[Collection entries]
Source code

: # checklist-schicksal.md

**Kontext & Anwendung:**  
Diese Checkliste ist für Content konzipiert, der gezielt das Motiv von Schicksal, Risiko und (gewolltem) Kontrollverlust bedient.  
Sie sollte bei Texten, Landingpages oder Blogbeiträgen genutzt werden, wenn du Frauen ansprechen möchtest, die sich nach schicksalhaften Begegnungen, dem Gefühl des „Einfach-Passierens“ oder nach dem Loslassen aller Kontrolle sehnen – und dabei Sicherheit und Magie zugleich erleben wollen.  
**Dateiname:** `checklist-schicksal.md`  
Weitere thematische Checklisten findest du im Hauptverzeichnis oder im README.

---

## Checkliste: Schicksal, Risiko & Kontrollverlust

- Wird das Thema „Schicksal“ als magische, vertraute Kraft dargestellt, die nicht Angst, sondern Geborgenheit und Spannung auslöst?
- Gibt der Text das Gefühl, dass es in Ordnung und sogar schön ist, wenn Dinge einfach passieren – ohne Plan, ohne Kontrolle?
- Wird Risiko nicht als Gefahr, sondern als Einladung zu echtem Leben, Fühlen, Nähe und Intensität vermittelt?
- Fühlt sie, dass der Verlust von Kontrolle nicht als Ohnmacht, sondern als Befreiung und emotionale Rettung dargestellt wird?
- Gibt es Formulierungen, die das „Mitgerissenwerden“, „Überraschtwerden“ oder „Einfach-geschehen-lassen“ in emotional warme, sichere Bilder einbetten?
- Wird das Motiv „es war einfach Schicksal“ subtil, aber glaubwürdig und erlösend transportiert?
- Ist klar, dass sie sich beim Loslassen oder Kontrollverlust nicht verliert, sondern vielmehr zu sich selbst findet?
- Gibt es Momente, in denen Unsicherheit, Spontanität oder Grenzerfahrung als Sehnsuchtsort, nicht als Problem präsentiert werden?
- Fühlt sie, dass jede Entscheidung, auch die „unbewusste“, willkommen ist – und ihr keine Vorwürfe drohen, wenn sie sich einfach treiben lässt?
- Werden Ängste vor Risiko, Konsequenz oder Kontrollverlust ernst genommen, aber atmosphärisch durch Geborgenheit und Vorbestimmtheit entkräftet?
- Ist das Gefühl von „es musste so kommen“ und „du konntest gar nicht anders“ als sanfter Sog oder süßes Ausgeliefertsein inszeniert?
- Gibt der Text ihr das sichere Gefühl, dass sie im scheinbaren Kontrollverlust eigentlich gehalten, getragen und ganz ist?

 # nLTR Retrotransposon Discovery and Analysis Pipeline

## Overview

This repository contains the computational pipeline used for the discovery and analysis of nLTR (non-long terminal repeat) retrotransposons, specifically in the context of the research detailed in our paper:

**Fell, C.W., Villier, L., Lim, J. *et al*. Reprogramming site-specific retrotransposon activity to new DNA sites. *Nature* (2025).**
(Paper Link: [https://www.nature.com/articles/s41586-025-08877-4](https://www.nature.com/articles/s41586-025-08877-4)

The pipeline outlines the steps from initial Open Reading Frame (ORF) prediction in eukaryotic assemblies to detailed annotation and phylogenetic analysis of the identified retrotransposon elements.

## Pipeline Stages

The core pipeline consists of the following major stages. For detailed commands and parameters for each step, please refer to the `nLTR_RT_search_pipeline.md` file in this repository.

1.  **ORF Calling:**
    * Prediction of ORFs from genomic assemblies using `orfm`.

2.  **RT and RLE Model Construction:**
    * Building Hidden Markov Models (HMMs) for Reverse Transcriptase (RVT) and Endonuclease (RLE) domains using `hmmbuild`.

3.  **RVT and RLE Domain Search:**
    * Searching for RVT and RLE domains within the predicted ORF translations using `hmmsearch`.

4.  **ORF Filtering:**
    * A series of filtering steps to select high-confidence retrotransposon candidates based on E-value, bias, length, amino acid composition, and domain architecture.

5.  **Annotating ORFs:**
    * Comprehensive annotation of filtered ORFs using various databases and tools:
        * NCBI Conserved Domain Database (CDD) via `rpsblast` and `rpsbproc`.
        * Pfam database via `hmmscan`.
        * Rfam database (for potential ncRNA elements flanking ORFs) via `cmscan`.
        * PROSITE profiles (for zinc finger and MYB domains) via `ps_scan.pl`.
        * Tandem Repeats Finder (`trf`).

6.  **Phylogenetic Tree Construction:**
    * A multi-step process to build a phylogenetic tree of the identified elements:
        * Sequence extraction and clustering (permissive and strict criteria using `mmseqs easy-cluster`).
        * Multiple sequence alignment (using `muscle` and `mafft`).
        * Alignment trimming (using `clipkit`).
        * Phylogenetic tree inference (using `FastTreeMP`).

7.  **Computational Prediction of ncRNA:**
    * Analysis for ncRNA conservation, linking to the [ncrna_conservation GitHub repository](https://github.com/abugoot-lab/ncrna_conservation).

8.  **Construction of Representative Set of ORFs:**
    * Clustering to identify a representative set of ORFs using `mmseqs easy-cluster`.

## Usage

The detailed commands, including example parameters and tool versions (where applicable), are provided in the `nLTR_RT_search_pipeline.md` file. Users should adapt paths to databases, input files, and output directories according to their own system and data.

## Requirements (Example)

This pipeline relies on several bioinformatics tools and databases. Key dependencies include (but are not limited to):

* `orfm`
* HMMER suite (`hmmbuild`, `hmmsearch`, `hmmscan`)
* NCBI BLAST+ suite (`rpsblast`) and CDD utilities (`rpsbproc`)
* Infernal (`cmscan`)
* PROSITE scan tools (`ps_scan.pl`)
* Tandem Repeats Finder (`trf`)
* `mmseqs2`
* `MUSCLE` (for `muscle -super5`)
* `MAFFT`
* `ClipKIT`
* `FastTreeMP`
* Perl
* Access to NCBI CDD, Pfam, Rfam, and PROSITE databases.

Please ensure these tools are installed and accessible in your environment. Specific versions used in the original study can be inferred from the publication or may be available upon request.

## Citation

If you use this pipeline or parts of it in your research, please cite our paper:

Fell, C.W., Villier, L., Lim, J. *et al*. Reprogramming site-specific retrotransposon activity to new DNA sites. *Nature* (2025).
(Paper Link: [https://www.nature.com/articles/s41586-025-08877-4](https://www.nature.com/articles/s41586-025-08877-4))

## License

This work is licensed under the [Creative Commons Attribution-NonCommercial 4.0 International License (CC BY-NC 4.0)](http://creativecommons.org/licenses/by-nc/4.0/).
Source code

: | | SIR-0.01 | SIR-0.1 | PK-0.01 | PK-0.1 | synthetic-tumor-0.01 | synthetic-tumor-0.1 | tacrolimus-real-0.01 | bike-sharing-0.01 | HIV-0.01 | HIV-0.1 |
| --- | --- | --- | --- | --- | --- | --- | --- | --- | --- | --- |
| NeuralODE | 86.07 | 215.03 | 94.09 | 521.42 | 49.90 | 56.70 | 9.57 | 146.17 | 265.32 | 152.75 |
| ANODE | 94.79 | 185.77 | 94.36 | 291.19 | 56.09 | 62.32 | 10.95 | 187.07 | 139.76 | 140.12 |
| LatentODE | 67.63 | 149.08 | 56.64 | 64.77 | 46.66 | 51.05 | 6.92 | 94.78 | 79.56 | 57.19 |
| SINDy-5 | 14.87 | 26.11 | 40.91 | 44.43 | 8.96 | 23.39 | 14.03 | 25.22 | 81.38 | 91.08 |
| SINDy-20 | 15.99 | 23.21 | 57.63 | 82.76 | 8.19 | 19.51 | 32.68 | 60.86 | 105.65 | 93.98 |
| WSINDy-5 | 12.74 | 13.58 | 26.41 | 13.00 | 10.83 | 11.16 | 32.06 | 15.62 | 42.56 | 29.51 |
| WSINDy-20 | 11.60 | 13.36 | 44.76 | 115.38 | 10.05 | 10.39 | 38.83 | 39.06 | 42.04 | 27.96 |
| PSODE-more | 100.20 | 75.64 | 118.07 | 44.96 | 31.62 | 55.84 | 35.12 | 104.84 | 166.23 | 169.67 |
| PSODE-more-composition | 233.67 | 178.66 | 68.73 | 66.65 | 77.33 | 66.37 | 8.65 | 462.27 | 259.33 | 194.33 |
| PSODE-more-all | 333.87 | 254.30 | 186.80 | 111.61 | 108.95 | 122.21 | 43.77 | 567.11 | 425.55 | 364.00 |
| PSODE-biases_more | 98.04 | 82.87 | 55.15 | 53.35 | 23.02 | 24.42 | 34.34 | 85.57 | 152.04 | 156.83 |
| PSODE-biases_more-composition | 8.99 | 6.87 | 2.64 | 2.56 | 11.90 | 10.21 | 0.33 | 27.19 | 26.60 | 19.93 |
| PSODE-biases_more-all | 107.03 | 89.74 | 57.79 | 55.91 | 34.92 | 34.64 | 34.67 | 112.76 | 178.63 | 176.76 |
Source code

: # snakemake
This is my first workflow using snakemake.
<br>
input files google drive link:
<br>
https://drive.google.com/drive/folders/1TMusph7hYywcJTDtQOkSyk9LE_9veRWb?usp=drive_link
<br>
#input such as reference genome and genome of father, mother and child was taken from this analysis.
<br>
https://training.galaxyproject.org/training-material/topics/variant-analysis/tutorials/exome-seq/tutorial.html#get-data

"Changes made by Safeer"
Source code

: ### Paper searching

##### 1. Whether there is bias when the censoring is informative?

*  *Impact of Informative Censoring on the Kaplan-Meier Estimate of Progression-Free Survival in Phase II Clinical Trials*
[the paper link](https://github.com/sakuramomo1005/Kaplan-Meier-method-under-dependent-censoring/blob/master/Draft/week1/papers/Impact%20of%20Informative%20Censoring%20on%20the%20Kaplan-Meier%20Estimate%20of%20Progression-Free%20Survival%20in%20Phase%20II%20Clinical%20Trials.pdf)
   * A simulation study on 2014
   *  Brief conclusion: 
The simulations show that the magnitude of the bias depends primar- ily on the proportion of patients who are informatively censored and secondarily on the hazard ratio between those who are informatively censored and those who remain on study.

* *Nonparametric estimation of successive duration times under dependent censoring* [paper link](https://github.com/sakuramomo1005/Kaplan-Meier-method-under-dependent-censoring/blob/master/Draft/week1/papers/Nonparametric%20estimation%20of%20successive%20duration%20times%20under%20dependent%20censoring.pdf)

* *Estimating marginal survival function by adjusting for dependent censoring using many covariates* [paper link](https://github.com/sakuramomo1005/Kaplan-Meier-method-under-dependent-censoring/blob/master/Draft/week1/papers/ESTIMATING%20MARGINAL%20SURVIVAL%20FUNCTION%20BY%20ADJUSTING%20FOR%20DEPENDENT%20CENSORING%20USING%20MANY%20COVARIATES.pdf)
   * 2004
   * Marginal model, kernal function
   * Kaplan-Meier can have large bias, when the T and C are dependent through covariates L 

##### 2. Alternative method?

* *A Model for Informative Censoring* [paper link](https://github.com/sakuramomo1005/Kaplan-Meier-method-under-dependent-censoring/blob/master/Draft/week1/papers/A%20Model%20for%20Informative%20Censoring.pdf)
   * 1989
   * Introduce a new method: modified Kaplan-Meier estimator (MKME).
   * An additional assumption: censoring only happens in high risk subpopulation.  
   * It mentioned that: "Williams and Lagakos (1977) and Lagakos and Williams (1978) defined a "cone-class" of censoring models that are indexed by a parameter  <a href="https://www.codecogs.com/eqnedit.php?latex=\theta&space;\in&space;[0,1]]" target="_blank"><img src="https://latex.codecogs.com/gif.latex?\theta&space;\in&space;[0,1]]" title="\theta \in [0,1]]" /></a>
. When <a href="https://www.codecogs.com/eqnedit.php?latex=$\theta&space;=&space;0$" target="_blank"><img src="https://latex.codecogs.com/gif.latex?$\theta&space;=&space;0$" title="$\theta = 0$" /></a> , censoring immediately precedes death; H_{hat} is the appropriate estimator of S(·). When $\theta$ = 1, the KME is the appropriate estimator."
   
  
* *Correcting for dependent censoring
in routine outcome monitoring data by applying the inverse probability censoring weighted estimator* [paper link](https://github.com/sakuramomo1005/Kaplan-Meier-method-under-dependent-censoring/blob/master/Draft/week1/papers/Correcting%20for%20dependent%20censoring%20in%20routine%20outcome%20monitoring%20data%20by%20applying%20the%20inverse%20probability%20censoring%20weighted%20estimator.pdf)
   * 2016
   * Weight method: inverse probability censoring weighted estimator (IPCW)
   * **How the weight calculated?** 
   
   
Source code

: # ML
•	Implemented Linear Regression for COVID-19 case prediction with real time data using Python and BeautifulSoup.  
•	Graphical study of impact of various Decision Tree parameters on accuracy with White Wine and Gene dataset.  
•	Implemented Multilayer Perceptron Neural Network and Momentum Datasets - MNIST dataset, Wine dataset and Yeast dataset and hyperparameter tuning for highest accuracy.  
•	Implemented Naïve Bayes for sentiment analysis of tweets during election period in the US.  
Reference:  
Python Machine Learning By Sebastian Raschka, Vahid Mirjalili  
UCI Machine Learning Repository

Problem requirements:
Search the entries for the word "Correcting". Copy each line where it appears.

Result:
* *Correcting for dependent censoring
in routine outcome monitoring data by applying the inverse probability censoring weighted estimator* [paper link](https://github.com/sakuramomo1005/Kaplan-Meier-method-under-dependent-censoring/blob/master/Draft/week1/papers/Correcting%20for%20dependent%20censoring%20in%20routine%20outcome%20monitoring%20data%20by%20applying%20the%20inverse%20probability%20censoring%20weighted%20estimator.pdf)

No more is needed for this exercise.